Die Gottesfrage ist wieder „in“. Die Antworten darauf sind mannigfaltig. Doch die einzige Möglichkeit, wirklich zu erfahren, wer Gott ist und wie Er ist, besteht darin, Jesus Christus kennenzulernen.
Für wen halten die Menschen den Menschensohn?“ So leitet Jesus selbst die vielleicht erste „Volksbefragung“ der Geschichte ein, lässt aber die verschiedenen Antworten Seiner Apostel „die einen für… die anderen für…“ nicht gelten, sondern leitet die Fragen um auf Seine Apostel: „Ihr aber, für wen haltet ihr mich?“ Und da ist zunächst wohl eine große, verlegene Stille entstanden.
Erst Petrus durchbricht sie mit der 2000 Jahre lang bis zu uns hin überraschenden Antwort (Mt 16,16): „Du bist der Messias, der Sohn des lebendigen Gottes!“ Und wenn wir heute die Antwort hören und sie weitersagen, verschlägt es auch uns Heutigen die Rede und wir getrauen uns kaum noch Stellung zu beziehen. Von den meisten, die sie hören, gilt dann das, was nach der Eucharistie-Rede geschah: „Viele seiner Jünger, die Ihm zuhörten, sagten: Was Er sagt, ist unerträglich. Wer kann das anhören?“ Und man versteht, was dann geschah, was eigentlich kommen musste. Viele „wanderten nicht mehr mit Ihm umher.“ (Joh 6,60)
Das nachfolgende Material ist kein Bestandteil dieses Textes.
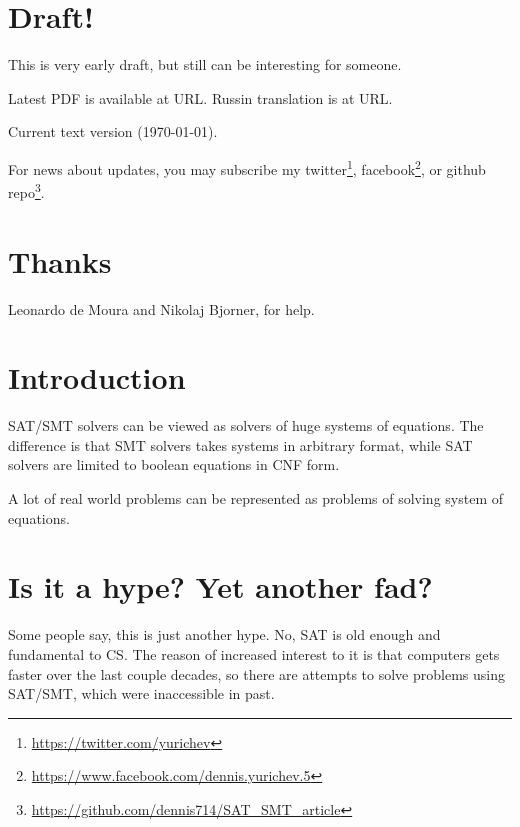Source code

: 
\section{Draft!}

This is very early draft, but still can be interesting for someone.

Latest PDF is available at URL.
Russin translation is at URL.

Current text version ({\large \today}).

For news about updates, you may subscribe my 
twitter\footnote{\url{https://twitter.com/yurichev}}, 
facebook\footnote{\url{https://www.facebook.com/dennis.yurichev.5}}, 
or github repo\footnote{\url{https://github.com/dennis714/SAT_SMT_article}}.

\section{Thanks}

Leonardo de Moura and Nikolaj Bjorner, for help.

\section{Introduction}

\ac{SAT}/\ac{SMT} solvers can be viewed as solvers of huge systems of equations.
The difference is that \ac{SMT} solvers takes systems in arbitrary format,
while \ac{SAT} solvers are limited to boolean equations in \ac{CNF} form.

A lot of real world problems can be represented as problems of solving system of equations.

\section{Is it a hype? Yet another fad?}

Some people say, this is just another hype.
No, \ac{SAT} is old enough and fundamental to \ac{CS}.
The reason of increased interest to it is that computers gets faster over the last couple decades,
so there are attempts to solve problems using \ac{SAT}/\ac{SMT}, which were inaccessible in past.

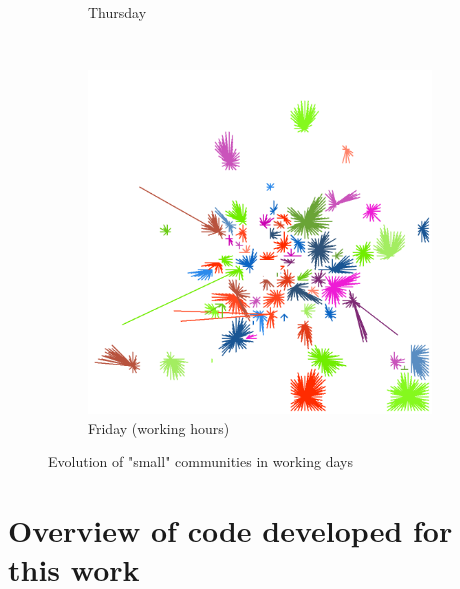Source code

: \documentclass[12pt,a4paper]{article}
\begin{document}
\begin{figure}[H]
\begin{subfigure}[b]{0.48\textwidth}
\caption{Thursday}
\end{subfigure}
\\
\begin{subfigure}[b]{0.48\textwidth}
\includegraphics[width=\textwidth]{weekDef/edges-5Fri-small.png}
\caption{Friday (working hours)}
\end{subfigure}

\caption{Evolution of "small" communities in working days}
\end{figure}
\newpage

\section{Overview of code developed for this work}
\label{code}

\end{document}
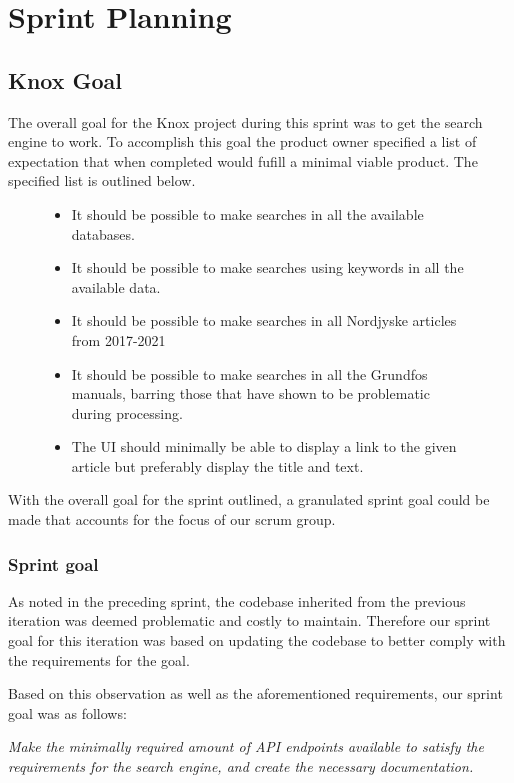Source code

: \section{Sprint Planning}
\subsection{Knox Goal}\label{ssec:sprint3Goal}
The overall goal for the Knox project during this sprint was to get the search engine to work. To accomplish this goal the product owner specified a list of expectation that when completed would fufill a minimal viable product. The specified list is outlined below.
\begin{figure}
\begin{itemize}
	\item It should be possible to make searches in all the available databases.
	\item It should be possible to make searches using keywords in all the available data.
	\item It should be possible to make searches in all Nordjyske articles from 2017-2021
	\item It should be possible to make searches in all the Grundfos manuals, barring those that have shown to be problematic during processing.
	\item The UI should minimally be able to display a link to the given article but preferably display the title and text.
\end{itemize}
\end{figure}
With the overall goal for the sprint outlined, a granulated sprint goal could be made that accounts for the focus of our scrum group.

\subsubsection{Sprint goal}
As noted in the preceding sprint, the codebase inherited from the previous iteration was deemed problematic and costly to maintain. 
Therefore our sprint goal for this iteration was based on updating the codebase to better comply with the requirements for the \knox{} goal.


Based on this observation as well as the aforementioned requirements, our sprint goal was as follows:
\vspace{\baselineskip}

\textit{Make the minimally required amount of API endpoints available to satisfy the requirements for the search engine, and create the necessary documentation.}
Dann rief Jesus Seine Apostel und sagte nicht etwa: „Regt euch nicht auf, lasst uns darüber reden. Im Dialog geht alles besser. So wörtlich habe ich das mit meinem Fleisch essen und Blut trinken auch wieder nicht gemeint!“ Nein, bekanntlich hat Er das nicht gesagt. Im Gegenteil fragte Er die Zwölf: „Wollt auch ihr weggehen?“ Und wieder ist es wohl sehr stille geworden und wieder ist es Petrus, der die Situation sozusagen rettet: Denn „Simon Petrus antwortete ihm: ,Herr, zu wem sollen wir gehen? Du hast Worte des ewigen Lebens‘.“
Wenn nun wir Christen mit der viel späteren Geburt nach dem Geheimnis Jesu fragen, dann drängen sich geradezu die majestätischen Sätze des Prologs im Johannes-Evangelium auf, wo es heißt: „Im Anfang war das Wort! Das Wort war bei Gott, und das Wort war Gott.“ Kaum zu verstehen, aber es kommt noch „ärger“: „Und das Wort ist Fleisch geworden und hat unter uns gewohnt, und wir haben Seine Herrlichkeit gesehen, die Herrlichkeit des einzigen Sohnes vom Vater, voll Gnade und Wahrheit.“
Hält man sich diese drei Stellen der Bibel zusammen vor Augen, dann ist mit einem Schlag klar: Das Wort (im Prolog) und der Menschensohn (bei der Meinungsumfrage), der uns in der Bibel auf Schritt und Tritt als Jesus Christus begegnet, ist Gott, und wenn wir mit Ihm zu tun haben, haben wir es mit Gott zu tun. Daher muss alles religiöse Leben auf Christus hin geordnet sein, weil es bei Jesus nicht um eine interessante Variante von Buddha, Mohammed oder einem „Guru“ geht, sondern um „Gott oder nichts“ – so Kardinal Sarah!
Wenn das für uns Christen so ist, was heißt dann Religion oder ein religiöses Leben führen? Die Frage lässt sich nur beantworten, wenn wir wissen, wie dieser Gott ist!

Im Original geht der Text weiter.